* TASK BRIEF *
Report how many lines in the records below contain the word "works". Give only the number.

START THE RECORDS

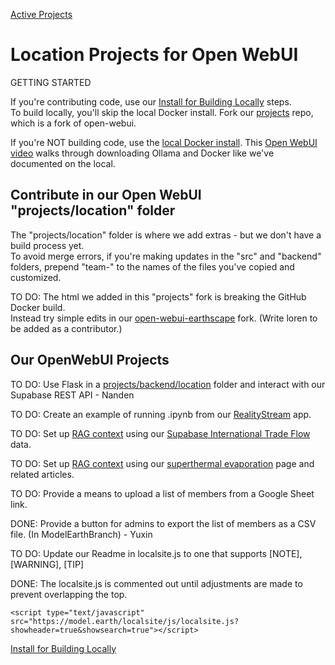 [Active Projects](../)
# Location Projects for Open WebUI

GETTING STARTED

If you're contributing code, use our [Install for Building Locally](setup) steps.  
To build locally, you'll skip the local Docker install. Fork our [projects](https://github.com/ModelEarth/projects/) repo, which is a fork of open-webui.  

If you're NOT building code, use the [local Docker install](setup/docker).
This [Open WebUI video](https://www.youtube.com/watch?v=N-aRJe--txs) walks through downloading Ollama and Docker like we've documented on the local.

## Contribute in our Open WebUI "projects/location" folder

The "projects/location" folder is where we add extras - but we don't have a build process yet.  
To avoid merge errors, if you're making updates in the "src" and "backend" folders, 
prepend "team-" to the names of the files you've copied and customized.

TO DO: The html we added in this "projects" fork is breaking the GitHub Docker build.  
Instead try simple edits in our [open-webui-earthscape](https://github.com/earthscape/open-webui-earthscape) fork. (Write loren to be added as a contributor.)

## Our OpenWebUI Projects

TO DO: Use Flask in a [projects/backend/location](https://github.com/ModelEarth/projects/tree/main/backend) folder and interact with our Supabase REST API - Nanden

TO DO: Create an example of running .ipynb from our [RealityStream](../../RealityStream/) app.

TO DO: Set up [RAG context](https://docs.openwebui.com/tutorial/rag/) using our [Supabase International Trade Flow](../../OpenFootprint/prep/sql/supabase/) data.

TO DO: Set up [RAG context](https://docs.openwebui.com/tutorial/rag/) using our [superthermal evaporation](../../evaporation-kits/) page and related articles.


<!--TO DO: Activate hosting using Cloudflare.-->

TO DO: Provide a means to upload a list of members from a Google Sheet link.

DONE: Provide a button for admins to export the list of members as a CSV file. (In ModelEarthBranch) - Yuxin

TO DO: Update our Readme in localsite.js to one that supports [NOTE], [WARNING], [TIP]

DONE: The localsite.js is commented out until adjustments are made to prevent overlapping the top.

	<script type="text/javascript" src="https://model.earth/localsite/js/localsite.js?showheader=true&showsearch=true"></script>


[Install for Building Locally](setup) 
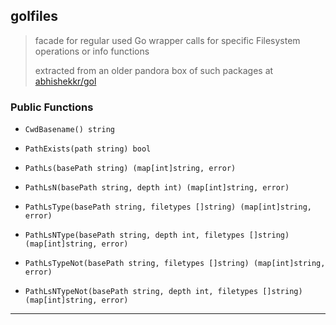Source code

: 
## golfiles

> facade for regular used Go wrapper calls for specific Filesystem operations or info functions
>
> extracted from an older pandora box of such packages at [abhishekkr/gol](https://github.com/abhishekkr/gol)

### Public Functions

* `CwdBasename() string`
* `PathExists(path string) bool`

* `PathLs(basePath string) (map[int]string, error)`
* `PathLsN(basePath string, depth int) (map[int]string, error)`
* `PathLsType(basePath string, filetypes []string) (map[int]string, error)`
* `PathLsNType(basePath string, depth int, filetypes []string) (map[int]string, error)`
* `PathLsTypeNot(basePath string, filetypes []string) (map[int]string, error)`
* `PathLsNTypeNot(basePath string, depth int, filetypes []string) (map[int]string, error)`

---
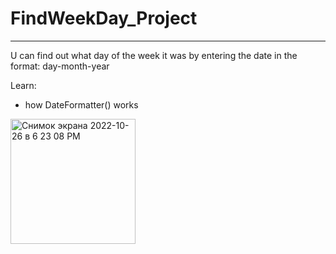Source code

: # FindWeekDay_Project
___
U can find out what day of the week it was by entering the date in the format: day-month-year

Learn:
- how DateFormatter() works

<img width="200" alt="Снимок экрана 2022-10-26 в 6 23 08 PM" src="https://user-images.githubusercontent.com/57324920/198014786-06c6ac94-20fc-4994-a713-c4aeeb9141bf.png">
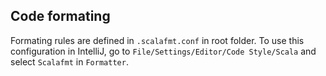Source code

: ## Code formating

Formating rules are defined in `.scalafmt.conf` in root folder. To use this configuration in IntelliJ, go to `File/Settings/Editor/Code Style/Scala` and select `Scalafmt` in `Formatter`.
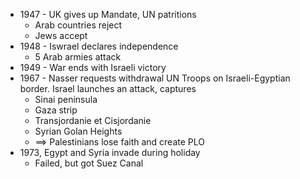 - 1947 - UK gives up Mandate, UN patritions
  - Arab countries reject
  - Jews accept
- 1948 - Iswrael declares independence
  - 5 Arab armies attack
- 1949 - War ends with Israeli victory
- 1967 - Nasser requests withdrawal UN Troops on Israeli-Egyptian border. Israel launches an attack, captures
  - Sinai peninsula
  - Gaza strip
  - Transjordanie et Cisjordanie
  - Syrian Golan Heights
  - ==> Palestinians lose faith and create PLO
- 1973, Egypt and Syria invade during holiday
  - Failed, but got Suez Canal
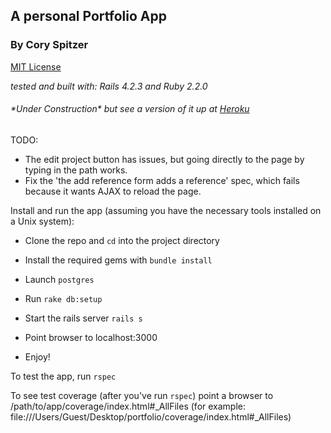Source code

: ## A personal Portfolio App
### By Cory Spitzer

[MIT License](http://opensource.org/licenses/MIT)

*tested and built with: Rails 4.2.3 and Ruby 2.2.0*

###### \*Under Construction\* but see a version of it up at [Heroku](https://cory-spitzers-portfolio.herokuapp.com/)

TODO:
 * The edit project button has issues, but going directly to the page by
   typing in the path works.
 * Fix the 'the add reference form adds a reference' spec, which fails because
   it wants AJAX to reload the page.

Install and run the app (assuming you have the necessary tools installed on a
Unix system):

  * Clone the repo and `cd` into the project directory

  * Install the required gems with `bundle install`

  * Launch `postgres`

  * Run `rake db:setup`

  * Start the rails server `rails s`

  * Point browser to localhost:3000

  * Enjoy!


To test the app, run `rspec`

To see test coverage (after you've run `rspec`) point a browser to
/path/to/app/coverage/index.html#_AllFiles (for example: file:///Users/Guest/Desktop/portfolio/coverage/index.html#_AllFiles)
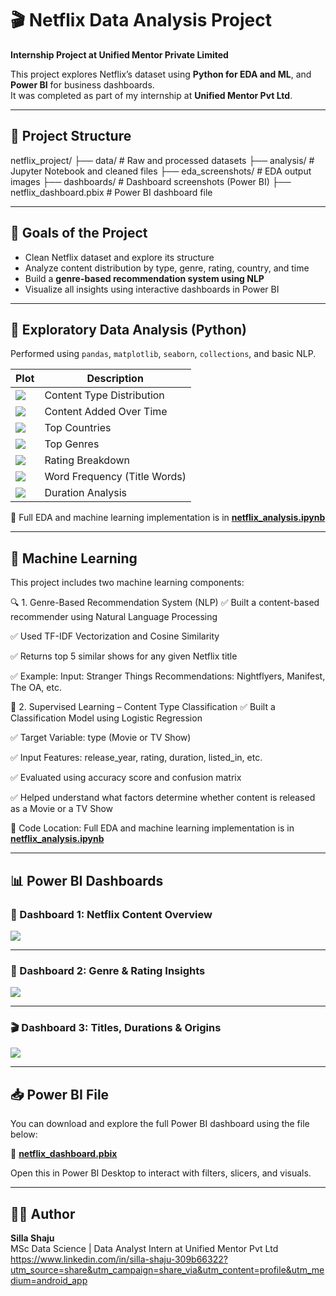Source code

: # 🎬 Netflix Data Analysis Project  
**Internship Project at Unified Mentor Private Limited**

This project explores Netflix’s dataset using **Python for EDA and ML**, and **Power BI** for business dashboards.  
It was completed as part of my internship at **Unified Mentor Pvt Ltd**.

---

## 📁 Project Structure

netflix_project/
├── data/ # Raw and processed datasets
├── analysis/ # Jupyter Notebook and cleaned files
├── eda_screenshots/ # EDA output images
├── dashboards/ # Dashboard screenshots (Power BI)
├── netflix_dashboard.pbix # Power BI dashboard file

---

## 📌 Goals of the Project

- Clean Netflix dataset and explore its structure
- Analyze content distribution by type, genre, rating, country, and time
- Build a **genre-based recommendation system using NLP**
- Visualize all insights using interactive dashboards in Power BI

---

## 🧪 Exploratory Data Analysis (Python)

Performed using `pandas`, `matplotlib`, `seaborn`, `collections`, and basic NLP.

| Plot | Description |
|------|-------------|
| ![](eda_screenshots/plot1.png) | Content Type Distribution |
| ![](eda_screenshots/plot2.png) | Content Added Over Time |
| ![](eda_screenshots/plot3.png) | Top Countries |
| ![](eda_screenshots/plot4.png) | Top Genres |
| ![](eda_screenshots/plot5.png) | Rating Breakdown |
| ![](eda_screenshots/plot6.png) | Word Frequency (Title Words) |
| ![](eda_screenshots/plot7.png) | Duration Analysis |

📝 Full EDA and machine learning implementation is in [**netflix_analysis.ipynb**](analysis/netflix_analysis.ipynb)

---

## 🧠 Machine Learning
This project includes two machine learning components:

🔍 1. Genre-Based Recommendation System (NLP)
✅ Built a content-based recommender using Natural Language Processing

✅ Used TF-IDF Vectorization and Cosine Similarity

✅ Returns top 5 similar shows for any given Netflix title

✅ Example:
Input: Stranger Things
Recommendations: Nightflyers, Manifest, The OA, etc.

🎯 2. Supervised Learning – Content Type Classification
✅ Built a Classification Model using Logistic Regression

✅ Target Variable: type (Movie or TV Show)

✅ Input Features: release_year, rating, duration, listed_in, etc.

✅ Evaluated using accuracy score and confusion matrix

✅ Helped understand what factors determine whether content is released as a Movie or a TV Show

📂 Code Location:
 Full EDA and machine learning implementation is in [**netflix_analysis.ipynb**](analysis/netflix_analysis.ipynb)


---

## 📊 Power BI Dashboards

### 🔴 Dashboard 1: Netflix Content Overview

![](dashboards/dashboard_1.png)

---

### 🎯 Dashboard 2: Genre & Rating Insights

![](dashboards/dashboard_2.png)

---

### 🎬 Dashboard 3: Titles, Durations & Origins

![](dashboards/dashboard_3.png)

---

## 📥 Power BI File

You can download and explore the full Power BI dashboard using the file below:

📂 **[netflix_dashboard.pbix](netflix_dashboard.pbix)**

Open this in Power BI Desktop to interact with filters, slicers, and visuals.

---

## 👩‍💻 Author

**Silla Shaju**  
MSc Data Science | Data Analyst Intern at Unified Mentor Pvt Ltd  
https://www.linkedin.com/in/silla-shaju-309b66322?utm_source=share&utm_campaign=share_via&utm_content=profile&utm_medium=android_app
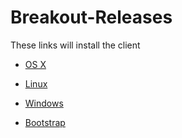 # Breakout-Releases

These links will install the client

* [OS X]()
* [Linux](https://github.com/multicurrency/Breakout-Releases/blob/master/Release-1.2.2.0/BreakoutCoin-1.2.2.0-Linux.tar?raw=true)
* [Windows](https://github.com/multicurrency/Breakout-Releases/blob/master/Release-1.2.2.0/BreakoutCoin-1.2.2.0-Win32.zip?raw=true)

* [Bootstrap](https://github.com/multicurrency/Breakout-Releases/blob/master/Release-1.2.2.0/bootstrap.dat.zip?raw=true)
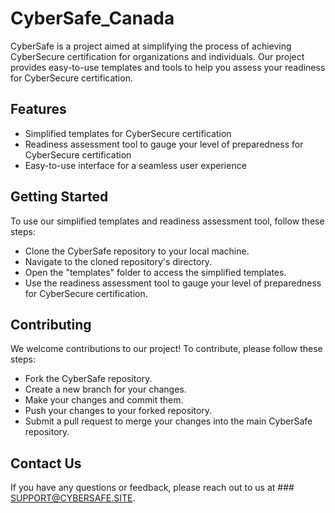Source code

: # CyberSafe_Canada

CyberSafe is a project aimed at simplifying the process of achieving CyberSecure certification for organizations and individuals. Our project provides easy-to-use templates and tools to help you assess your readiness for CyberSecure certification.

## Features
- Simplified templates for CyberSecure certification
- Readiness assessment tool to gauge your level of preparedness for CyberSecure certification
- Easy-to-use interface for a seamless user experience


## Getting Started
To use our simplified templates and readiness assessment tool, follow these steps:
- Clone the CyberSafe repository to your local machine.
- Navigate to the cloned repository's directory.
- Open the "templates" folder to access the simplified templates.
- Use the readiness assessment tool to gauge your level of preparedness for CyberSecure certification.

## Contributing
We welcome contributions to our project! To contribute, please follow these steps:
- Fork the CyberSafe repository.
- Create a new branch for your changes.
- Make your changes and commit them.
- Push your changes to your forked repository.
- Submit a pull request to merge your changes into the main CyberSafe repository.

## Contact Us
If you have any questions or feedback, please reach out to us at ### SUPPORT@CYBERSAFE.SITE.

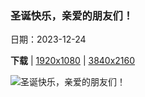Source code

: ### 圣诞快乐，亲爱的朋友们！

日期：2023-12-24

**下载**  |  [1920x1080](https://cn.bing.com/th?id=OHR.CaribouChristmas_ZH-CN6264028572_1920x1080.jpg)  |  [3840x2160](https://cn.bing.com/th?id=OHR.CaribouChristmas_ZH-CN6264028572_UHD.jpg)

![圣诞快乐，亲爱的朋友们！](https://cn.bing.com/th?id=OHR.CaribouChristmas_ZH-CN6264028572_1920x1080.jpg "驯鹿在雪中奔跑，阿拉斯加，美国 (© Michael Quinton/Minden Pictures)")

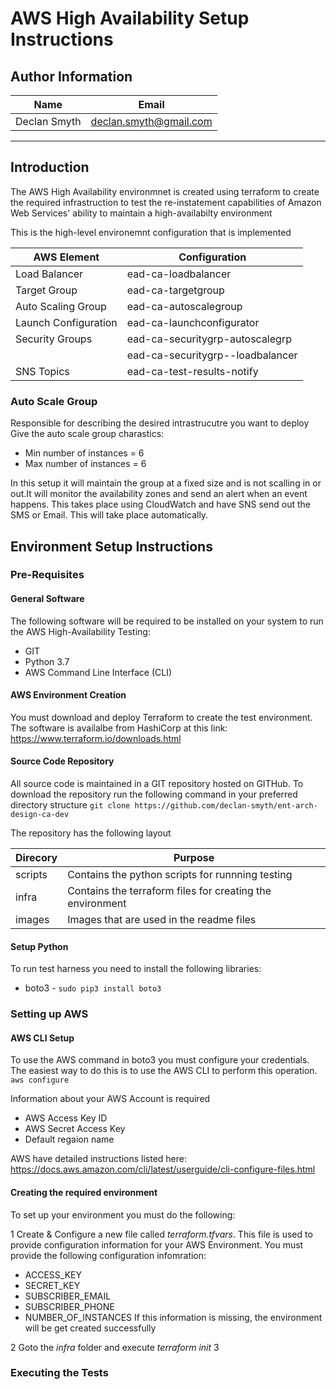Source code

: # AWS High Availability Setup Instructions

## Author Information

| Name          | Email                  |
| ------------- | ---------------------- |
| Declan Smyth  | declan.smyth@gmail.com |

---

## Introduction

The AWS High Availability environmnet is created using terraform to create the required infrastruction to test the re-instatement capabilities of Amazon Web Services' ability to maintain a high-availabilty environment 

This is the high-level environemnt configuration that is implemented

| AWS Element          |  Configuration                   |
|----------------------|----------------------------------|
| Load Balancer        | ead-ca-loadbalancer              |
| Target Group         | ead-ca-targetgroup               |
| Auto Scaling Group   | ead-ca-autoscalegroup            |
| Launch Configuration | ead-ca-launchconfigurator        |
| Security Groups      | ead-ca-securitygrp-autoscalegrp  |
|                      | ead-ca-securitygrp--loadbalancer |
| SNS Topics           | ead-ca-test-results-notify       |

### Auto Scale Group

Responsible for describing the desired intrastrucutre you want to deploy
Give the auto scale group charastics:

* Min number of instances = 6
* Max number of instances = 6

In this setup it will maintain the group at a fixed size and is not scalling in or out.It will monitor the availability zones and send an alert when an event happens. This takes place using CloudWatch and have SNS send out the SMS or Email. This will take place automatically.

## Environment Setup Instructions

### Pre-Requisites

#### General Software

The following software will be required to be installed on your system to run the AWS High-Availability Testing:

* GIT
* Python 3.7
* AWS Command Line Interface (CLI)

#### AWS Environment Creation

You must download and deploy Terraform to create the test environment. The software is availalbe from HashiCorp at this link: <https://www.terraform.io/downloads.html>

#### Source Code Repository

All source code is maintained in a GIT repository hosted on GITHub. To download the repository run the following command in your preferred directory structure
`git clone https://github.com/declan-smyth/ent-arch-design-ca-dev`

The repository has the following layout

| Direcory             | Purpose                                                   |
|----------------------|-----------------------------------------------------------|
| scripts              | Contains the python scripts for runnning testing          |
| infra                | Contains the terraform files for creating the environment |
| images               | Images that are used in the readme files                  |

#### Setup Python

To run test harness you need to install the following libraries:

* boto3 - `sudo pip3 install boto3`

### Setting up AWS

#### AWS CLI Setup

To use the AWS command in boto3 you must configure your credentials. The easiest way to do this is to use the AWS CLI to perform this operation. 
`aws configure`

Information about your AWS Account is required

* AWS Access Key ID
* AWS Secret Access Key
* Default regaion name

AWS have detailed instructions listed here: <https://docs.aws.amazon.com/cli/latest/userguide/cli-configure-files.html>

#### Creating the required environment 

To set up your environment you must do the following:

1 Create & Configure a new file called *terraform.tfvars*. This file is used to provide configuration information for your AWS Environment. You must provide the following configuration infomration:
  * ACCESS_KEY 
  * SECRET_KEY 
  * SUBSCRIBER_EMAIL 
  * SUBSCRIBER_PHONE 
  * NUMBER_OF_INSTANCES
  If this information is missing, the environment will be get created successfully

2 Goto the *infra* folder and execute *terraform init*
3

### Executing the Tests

END THE RECORDS

* SOLUTION BELOW *
2